• **The task**: Whenever the string "required" turns up in a line of the data below, copy that line.
═══ Provided information ═══
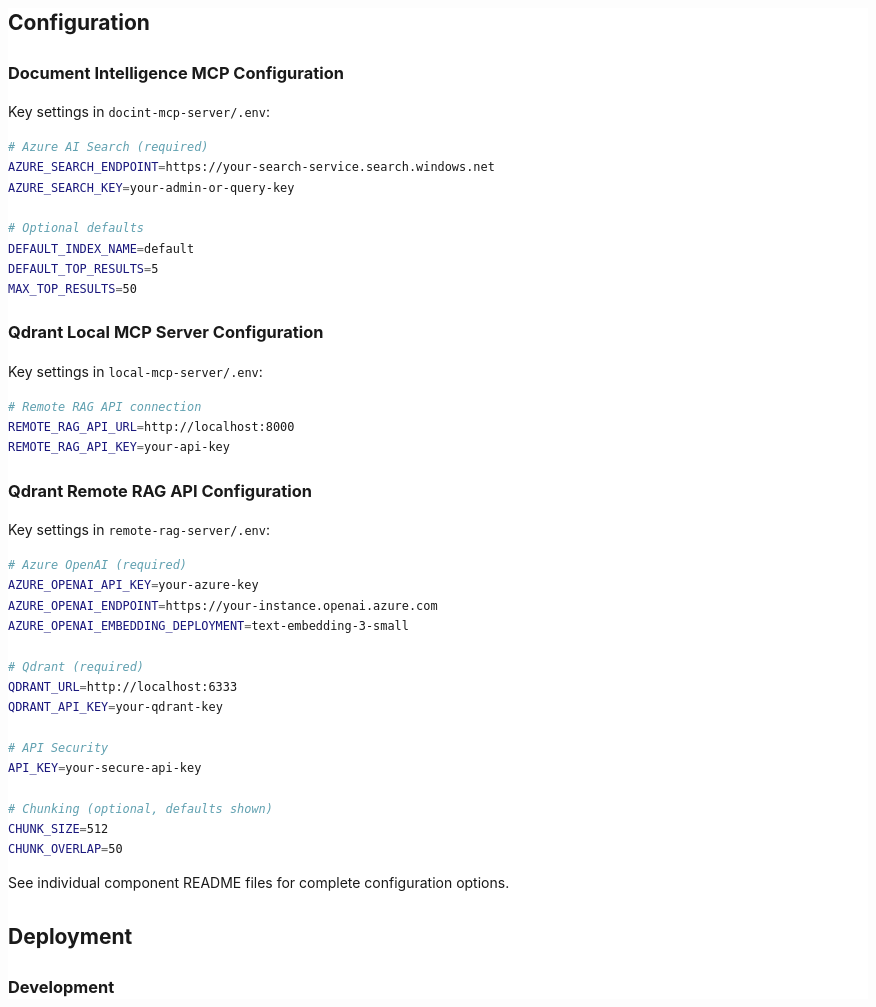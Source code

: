 ## Configuration

### Document Intelligence MCP Configuration

Key settings in `docint-mcp-server/.env`:
```bash
# Azure AI Search (required)
AZURE_SEARCH_ENDPOINT=https://your-search-service.search.windows.net
AZURE_SEARCH_KEY=your-admin-or-query-key

# Optional defaults
DEFAULT_INDEX_NAME=default
DEFAULT_TOP_RESULTS=5
MAX_TOP_RESULTS=50
```

### Qdrant Local MCP Server Configuration

Key settings in `local-mcp-server/.env`:
```bash
# Remote RAG API connection
REMOTE_RAG_API_URL=http://localhost:8000
REMOTE_RAG_API_KEY=your-api-key
```

### Qdrant Remote RAG API Configuration

Key settings in `remote-rag-server/.env`:
```bash
# Azure OpenAI (required)
AZURE_OPENAI_API_KEY=your-azure-key
AZURE_OPENAI_ENDPOINT=https://your-instance.openai.azure.com
AZURE_OPENAI_EMBEDDING_DEPLOYMENT=text-embedding-3-small

# Qdrant (required)
QDRANT_URL=http://localhost:6333
QDRANT_API_KEY=your-qdrant-key

# API Security
API_KEY=your-secure-api-key

# Chunking (optional, defaults shown)
CHUNK_SIZE=512
CHUNK_OVERLAP=50
```

See individual component README files for complete configuration options.

## Deployment

### Development
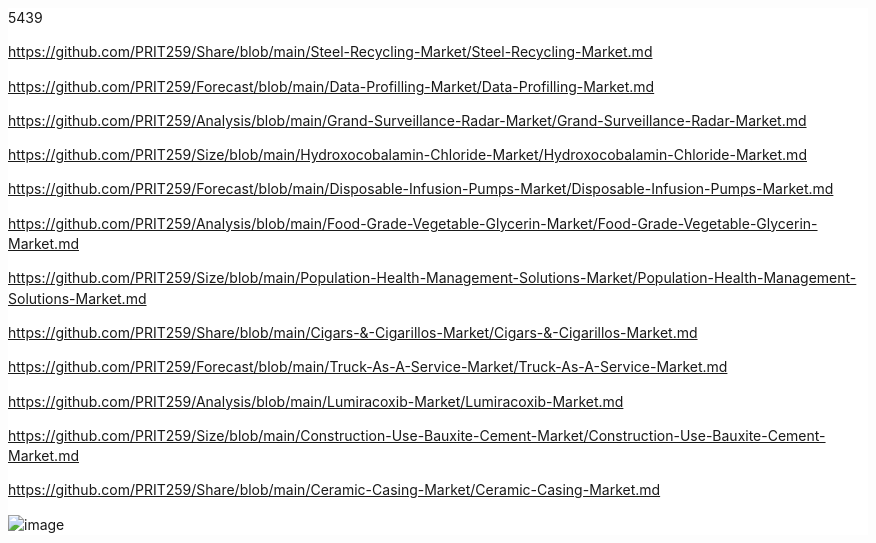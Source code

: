 5439</p><p><a href="https://github.com/PRIT259/Share/blob/main/Steel-Recycling-Market/Steel-Recycling-Market.md">https://github.com/PRIT259/Share/blob/main/Steel-Recycling-Market/Steel-Recycling-Market.md</a></p><p><a href="https://github.com/PRIT259/Forecast/blob/main/Data-Profilling-Market/Data-Profilling-Market.md">https://github.com/PRIT259/Forecast/blob/main/Data-Profilling-Market/Data-Profilling-Market.md</a></p><p><a href="https://github.com/PRIT259/Analysis/blob/main/Grand-Surveillance-Radar-Market/Grand-Surveillance-Radar-Market.md">https://github.com/PRIT259/Analysis/blob/main/Grand-Surveillance-Radar-Market/Grand-Surveillance-Radar-Market.md</a></p><p><a href="https://github.com/PRIT259/Size/blob/main/Hydroxocobalamin-Chloride-Market/Hydroxocobalamin-Chloride-Market.md">https://github.com/PRIT259/Size/blob/main/Hydroxocobalamin-Chloride-Market/Hydroxocobalamin-Chloride-Market.md</a></p><p><a href="https://github.com/PRIT259/Forecast/blob/main/Disposable-Infusion-Pumps-Market/Disposable-Infusion-Pumps-Market.md">https://github.com/PRIT259/Forecast/blob/main/Disposable-Infusion-Pumps-Market/Disposable-Infusion-Pumps-Market.md</a></p><p><a href="https://github.com/PRIT259/Analysis/blob/main/Food-Grade-Vegetable-Glycerin-Market/Food-Grade-Vegetable-Glycerin-Market.md">https://github.com/PRIT259/Analysis/blob/main/Food-Grade-Vegetable-Glycerin-Market/Food-Grade-Vegetable-Glycerin-Market.md</a></p><p><a href="https://github.com/PRIT259/Size/blob/main/Population-Health-Management-Solutions-Market/Population-Health-Management-Solutions-Market.md">https://github.com/PRIT259/Size/blob/main/Population-Health-Management-Solutions-Market/Population-Health-Management-Solutions-Market.md</a></p><p><a href="https://github.com/PRIT259/Share/blob/main/Cigars-&-Cigarillos-Market/Cigars-&-Cigarillos-Market.md">https://github.com/PRIT259/Share/blob/main/Cigars-&-Cigarillos-Market/Cigars-&-Cigarillos-Market.md</a></p><p><a href="https://github.com/PRIT259/Forecast/blob/main/Truck-As-A-Service-Market/Truck-As-A-Service-Market.md">https://github.com/PRIT259/Forecast/blob/main/Truck-As-A-Service-Market/Truck-As-A-Service-Market.md</a></p><p><a href="https://github.com/PRIT259/Analysis/blob/main/Lumiracoxib-Market/Lumiracoxib-Market.md">https://github.com/PRIT259/Analysis/blob/main/Lumiracoxib-Market/Lumiracoxib-Market.md</a></p><p><a href="https://github.com/PRIT259/Size/blob/main/Construction-Use-Bauxite-Cement-Market/Construction-Use-Bauxite-Cement-Market.md">https://github.com/PRIT259/Size/blob/main/Construction-Use-Bauxite-Cement-Market/Construction-Use-Bauxite-Cement-Market.md</a></p><p><a href="https://github.com/PRIT259/Share/blob/main/Ceramic-Casing-Market/Ceramic-Casing-Market.md">https://github.com/PRIT259/Share/blob/main/Ceramic-Casing-Market/Ceramic-Casing-Market.md</a></p>
![image](https://github.com/user-attachments/assets/11f9d290-aaad-4723-8a6c-2dffc73c4c51)

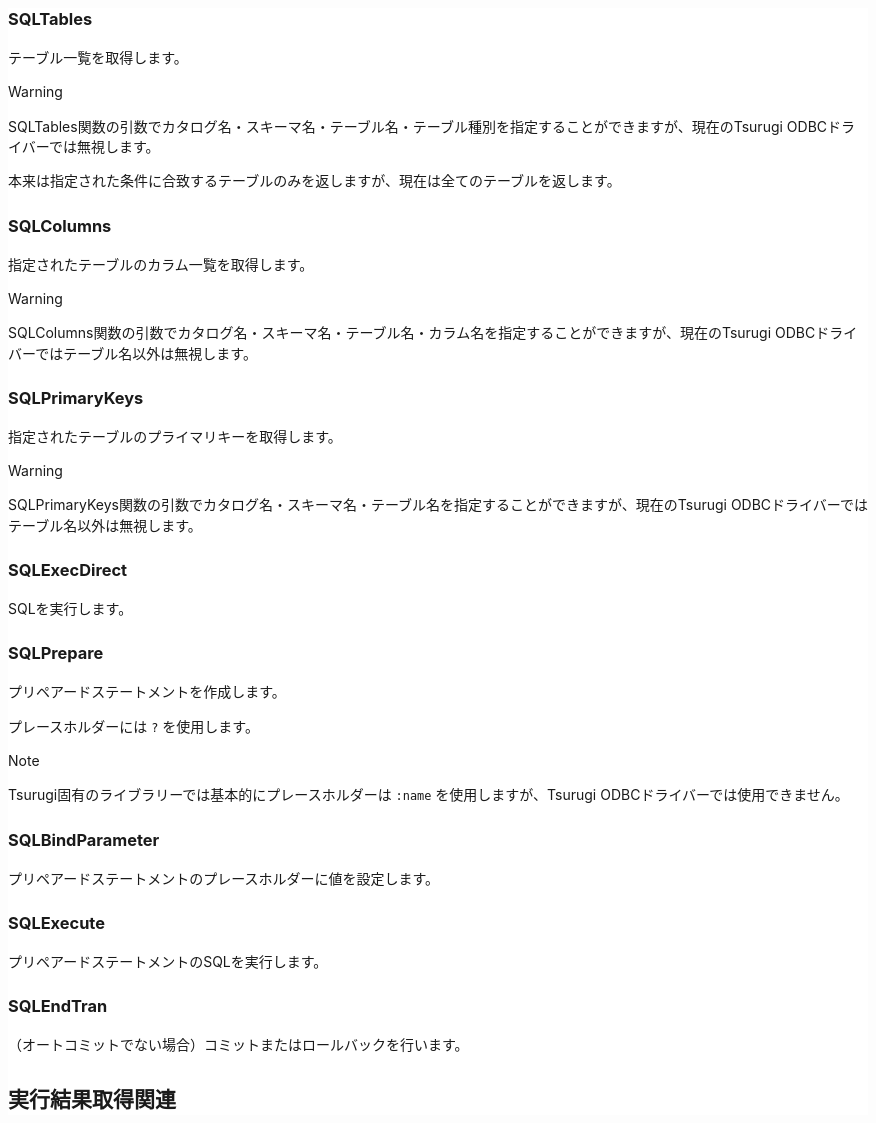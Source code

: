 ### SQLTables

テーブル一覧を取得します。

> [!WARNING]
>
> SQLTables関数の引数でカタログ名・スキーマ名・テーブル名・テーブル種別を指定することができますが、現在のTsurugi ODBCドライバーでは無視します。
>
> 本来は指定された条件に合致するテーブルのみを返しますが、現在は全てのテーブルを返します。

### SQLColumns

指定されたテーブルのカラム一覧を取得します。

> [!WARNING]
>
> SQLColumns関数の引数でカタログ名・スキーマ名・テーブル名・カラム名を指定することができますが、現在のTsurugi ODBCドライバーではテーブル名以外は無視します。

### SQLPrimaryKeys

指定されたテーブルのプライマリキーを取得します。

> [!WARNING]
>
> SQLPrimaryKeys関数の引数でカタログ名・スキーマ名・テーブル名を指定することができますが、現在のTsurugi ODBCドライバーではテーブル名以外は無視します。

### SQLExecDirect

SQLを実行します。

### SQLPrepare

プリペアードステートメントを作成します。

プレースホルダーには `?` を使用します。

> [!NOTE]
>
> Tsurugi固有のライブラリーでは基本的にプレースホルダーは `:name` を使用しますが、Tsurugi ODBCドライバーでは使用できません。

### SQLBindParameter

プリペアードステートメントのプレースホルダーに値を設定します。

### SQLExecute

プリペアードステートメントのSQLを実行します。

### SQLEndTran

（オートコミットでない場合）コミットまたはロールバックを行います。

## 実行結果取得関連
═══
• **Solution to the exercise**:
# Azure AI Search (required)
# Azure OpenAI (required)
# Qdrant (required)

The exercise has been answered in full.